As we’ve written about before in “What Budget Cuts? The RFPs Continue to Pour Out,” “One, Two, Three* Easy Steps to Start-Up a Nonprofit Upstart,” and “Grant Writing from Recession to Recession: This is a Great Time to Start a New Nonprofit,” the Great Recession and continuing economic malaise present tremendous grant opportunities for nonprofits—provided they are fleet of foot and keep their eye on the prize.
The Wall Street Journal’s “For Spain’s Jobless, Time Equals Money” offers a case on point. The story details self-help efforts by desperate unemployed Spaniards, particularly those in their mid-20s to mid-30s (their unemployment rate is over 50%, which is similar to that of African American young adults), to overcome jobless and essentially cashless lives. In addition to the ever popular community gardens and direct barter systems (“I’ll give you a chicken for a haircut”),* these efforts include time banks.
A time bank is essentially a formalized barter system in which hours worked or stuff provided by one member are quantified and “banked” to be used in exchange for goods or services from another member. Thus, if you have a chicken and need a haircut, you don’t have to find a hungry barber. Rather, you find another member who wants a chicken, get credit for the transaction, and spend the credit with a member who is a barber.

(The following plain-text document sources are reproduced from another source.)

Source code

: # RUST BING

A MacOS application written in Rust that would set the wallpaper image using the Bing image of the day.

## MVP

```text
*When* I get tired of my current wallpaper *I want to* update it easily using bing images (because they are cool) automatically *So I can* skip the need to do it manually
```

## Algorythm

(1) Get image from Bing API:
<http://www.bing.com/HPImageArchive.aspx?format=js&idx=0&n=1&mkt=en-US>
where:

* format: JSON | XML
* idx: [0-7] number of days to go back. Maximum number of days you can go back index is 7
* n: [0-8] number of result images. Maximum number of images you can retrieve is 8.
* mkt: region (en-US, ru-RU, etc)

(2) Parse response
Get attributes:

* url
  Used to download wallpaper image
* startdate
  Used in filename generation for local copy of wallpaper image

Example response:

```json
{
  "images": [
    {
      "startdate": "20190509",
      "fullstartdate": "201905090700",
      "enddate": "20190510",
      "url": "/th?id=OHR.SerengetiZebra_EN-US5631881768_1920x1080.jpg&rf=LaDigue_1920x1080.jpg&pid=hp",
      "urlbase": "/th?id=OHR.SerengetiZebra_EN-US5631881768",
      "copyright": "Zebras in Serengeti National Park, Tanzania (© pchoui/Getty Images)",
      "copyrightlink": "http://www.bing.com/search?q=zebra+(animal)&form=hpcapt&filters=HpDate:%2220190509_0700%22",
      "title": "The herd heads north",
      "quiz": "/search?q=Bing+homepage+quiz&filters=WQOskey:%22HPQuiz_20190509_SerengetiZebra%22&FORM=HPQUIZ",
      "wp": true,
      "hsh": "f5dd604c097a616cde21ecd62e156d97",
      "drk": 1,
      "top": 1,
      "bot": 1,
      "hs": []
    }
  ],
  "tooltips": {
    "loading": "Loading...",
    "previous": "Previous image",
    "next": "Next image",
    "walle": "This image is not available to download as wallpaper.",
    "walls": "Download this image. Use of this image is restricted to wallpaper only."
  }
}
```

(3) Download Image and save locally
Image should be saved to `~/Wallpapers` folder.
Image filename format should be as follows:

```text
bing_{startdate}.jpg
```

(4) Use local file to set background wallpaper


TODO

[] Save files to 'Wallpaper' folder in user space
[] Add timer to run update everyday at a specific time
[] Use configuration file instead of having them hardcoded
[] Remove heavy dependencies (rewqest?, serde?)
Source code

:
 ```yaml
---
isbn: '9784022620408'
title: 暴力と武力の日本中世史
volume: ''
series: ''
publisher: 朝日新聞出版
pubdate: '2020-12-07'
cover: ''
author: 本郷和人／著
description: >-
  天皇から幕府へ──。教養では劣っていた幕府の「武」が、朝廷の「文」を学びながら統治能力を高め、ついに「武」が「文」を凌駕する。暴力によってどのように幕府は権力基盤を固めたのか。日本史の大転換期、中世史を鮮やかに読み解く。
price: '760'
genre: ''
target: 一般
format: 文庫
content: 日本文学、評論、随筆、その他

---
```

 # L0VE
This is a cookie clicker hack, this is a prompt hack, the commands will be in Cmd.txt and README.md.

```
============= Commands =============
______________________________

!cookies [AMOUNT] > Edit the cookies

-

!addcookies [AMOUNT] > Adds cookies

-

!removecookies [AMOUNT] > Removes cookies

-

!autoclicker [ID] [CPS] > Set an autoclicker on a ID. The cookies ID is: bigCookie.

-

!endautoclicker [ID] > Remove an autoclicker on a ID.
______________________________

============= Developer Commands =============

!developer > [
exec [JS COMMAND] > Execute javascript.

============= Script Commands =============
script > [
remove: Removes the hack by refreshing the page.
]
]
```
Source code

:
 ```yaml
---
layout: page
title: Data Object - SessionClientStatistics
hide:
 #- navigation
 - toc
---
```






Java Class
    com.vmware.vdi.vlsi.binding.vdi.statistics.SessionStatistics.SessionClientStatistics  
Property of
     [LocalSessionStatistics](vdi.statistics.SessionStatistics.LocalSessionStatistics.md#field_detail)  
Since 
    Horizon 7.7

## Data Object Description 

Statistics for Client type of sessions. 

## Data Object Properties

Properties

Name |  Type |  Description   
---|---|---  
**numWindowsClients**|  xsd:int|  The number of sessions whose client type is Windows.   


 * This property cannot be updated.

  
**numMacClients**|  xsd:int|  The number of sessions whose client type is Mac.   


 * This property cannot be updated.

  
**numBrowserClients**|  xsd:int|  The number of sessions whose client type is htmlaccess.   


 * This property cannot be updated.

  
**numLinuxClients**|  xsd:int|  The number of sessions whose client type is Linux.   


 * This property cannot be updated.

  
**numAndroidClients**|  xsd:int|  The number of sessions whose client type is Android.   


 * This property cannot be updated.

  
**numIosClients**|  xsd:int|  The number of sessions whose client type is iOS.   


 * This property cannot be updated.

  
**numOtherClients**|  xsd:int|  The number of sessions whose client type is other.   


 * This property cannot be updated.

The barber gets credit for the haircut and uses it to have his scissors sharpened.
The article cites other permutations of barter systems, including gardening co-ops, in which people garden together and trade their labor for shared produce. Free stuff exchanges, which are easily facilitated by social media, are also becoming popular. At itinerant locations, like somebody’s basement or an actual storefront, people bring piles of stuff they don’t want in order to pick through piles of other people’s stuff they might want, all without exchanging money. The ultimate expression of these ideas is to develop locally accepted script that takes the place of currency, a concept that bloomed in America during the Great Depression (“Hoover Bucks”).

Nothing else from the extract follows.